- _HOW TO COMPLETE THIS TASK_
Look for the word "message" in the data below, and copy every line that holds it.

- _MATERIAL TO PROCESS_
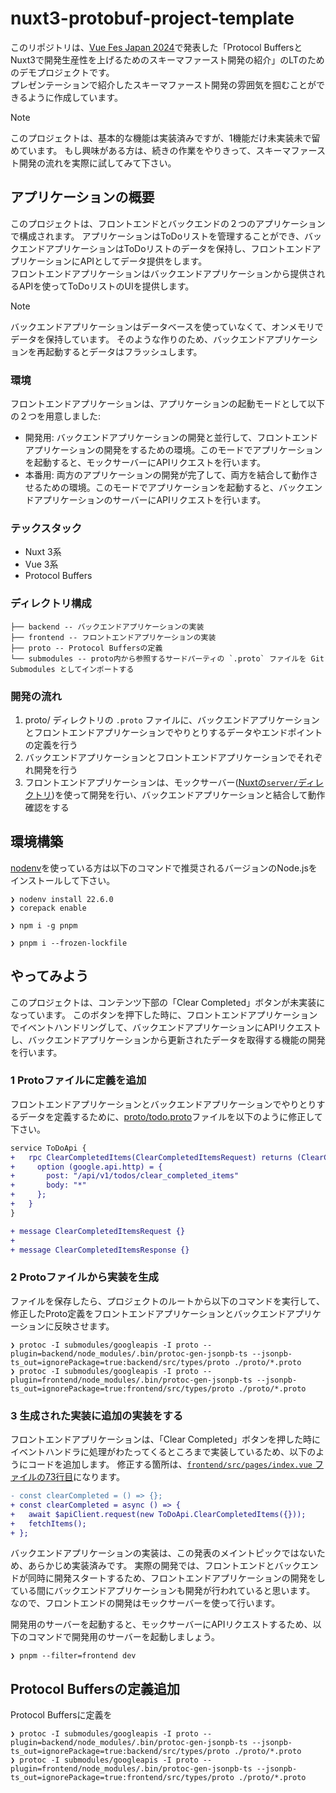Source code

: # nuxt3-protobuf-project-template

このリポジトリは、[Vue Fes Japan 2024](https://vuefes.jp/2024)で発表した「Protocol BuffersとNuxt3で開発生産性を上げるためのスキーマファースト開発の紹介」のLTのためのデモプロジェクトです。  
プレゼンテーションで紹介したスキーマファースト開発の雰囲気を掴むことができるように作成しています。

> [!NOTE]  
> このプロジェクトは、基本的な機能は実装済みですが、1機能だけ未実装未で留めています。
> もし興味がある方は、続きの作業をやりきって、スキーマファースト開発の流れを実際に試してみて下さい。

## アプリケーションの概要

このプロジェクトは、フロントエンドとバックエンドの２つのアプリケーションで構成されます。
アプリケーションはToDoリストを管理することができ、バックエンドアプリケーションはToDoリストのデータを保持し、フロントエンドアプリケーションにAPIとしてデータ提供をします。  
フロントエンドアプリケーションはバックエンドアプリケーションから提供されるAPIを使ってToDoリストのUIを提供します。

> [!NOTE]  
> バックエンドアプリケーションはデータベースを使っていなくて、オンメモリでデータを保持しています。
> そのような作りのため、バックエンドアプリケーションを再起動するとデータはフラッシュします。

### 環境

フロントエンドアプリケーションは、アプリケーションの起動モードとして以下の２つを用意しました:

- 開発用: バックエンドアプリケーションの開発と並行して、フロントエンドアプリケーションの開発をするための環境。このモードでアプリケーションを起動すると、モックサーバーにAPIリクエストを行います。
- 本番用: 両方のアプリケーションの開発が完了して、両方を結合して動作させるための環境。このモードでアプリケーションを起動すると、バックエンドアプリケーションのサーバーにAPIリクエストを行います。

### テックスタック

* Nuxt 3系
* Vue 3系
* Protocol Buffers

### ディレクトリ構成

```
├── backend -- バックエンドアプリケーションの実装
├── frontend -- フロントエンドアプリケーションの実装
├── proto -- Protocol Buffersの定義
└── submodules -- proto内から参照するサードパーティの `.proto` ファイルを Git Submodules としてインポートする
```

### 開発の流れ

1. proto/ ディレクトリの `.proto` ファイルに、バックエンドアプリケーションとフロントエンドアプリケーションでやりとりするデータやエンドポイントの定義を行う
2. バックエンドアプリケーションとフロントエンドアプリケーションでそれぞれ開発を行う
3. フロントエンドアプリケーションは、モックサーバー([Nuxtの`server/`ディレクトリ](https://nuxt.com/docs/guide/directory-structure/server))を使って開発を行い、バックエンドアプリケーションと結合して動作確認をする

## 環境構築

[nodenv](https://github.com/nodenv/nodenv)を使っている方は以下のコマンドで推奨されるバージョンのNode.jsをインストールして下さい。

```
❯ nodenv install 22.6.0
❯ corepack enable
```

```
❯ npm i -g pnpm
```

```
❯ pnpm i --frozen-lockfile
```

## やってみよう

このプロジェクトは、コンテンツ下部の「Clear Completed」ボタンが未実装になっています。
このボタンを押下した時に、フロントエンドアプリケーションでイベントハンドリングして、バックエンドアプリケーションにAPIリクエストし、バックエンドアプリケーションから更新されたデータを取得する機能の開発を行います。

### 1 Protoファイルに定義を追加

フロントエンドアプリケーションとバックエンドアプリケーションでやりとりするデータを定義するために、[proto/todo.proto](https://github.com/tokuda109/nuxt3-protobuf-project-template/blob/main/proto/todo.proto)ファイルを以下のように修正して下さい。

```diff
service ToDoApi {
+   rpc ClearCompletedItems(ClearCompletedItemsRequest) returns (ClearCompletedItemsResponse) {
+     option (google.api.http) = {
+       post: "/api/v1/todos/clear_completed_items"
+       body: "*"
+     };
+   }
}

+ message ClearCompletedItemsRequest {}
+ 
+ message ClearCompletedItemsResponse {}
```

### 2 Protoファイルから実装を生成

ファイルを保存したら、プロジェクトのルートから以下のコマンドを実行して、修正したProto定義をフロントエンドアプリケーションとバックエンドアプリケーションに反映させます。

```
❯ protoc -I submodules/googleapis -I proto --plugin=backend/node_modules/.bin/protoc-gen-jsonpb-ts --jsonpb-ts_out=ignorePackage=true:backend/src/types/proto ./proto/*.proto
❯ protoc -I submodules/googleapis -I proto --plugin=frontend/node_modules/.bin/protoc-gen-jsonpb-ts --jsonpb-ts_out=ignorePackage=true:frontend/src/types/proto ./proto/*.proto
```

### 3 生成された実装に追加の実装をする

フロントエンドアプリケーションは、「Clear Completed」ボタンを押した時にイベントハンドラに処理がわたってくるところまで実装しているため、以下のようにコードを追加します。
修正する箇所は、[`frontend/src/pages/index.vue` ファイルの73行目](https://github.com/tokuda109/nuxt3-protobuf-project-template/blob/main/frontend/src/pages/index.vue#L73)になります。

```diff
- const clearCompleted = () => {};
+ const clearCompleted = async () => {
+   await $apiClient.request(new ToDoApi.ClearCompletedItems({}));
+   fetchItems();
+ };
```

バックエンドアプリケーションの実装は、この発表のメイントピックではないため、あらかじめ実装済みです。
実際の開発では、フロントエンドとバックエンドが同時に開発スタートするため、フロントエンドアプリケーションの開発をしている間にバックエンドアプリケーションも開発が行われていると思います。  
なので、フロントエンドの開発はモックサーバーを使って行います。

開発用のサーバーを起動すると、モックサーバーにAPIリクエストするため、以下のコマンドで開発用のサーバーを起動しましょう。

```
❯ pnpm --filter=frontend dev
```

## Protocol Buffersの定義追加

Protocol Buffersに定義を

```
❯ protoc -I submodules/googleapis -I proto --plugin=backend/node_modules/.bin/protoc-gen-jsonpb-ts --jsonpb-ts_out=ignorePackage=true:backend/src/types/proto ./proto/*.proto
❯ protoc -I submodules/googleapis -I proto --plugin=frontend/node_modules/.bin/protoc-gen-jsonpb-ts --jsonpb-ts_out=ignorePackage=true:frontend/src/types/proto ./proto/*.proto
```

- _SOLUTION TO THE EXERCISE_
+ message ClearCompletedItemsRequest {}
+ message ClearCompletedItemsResponse {}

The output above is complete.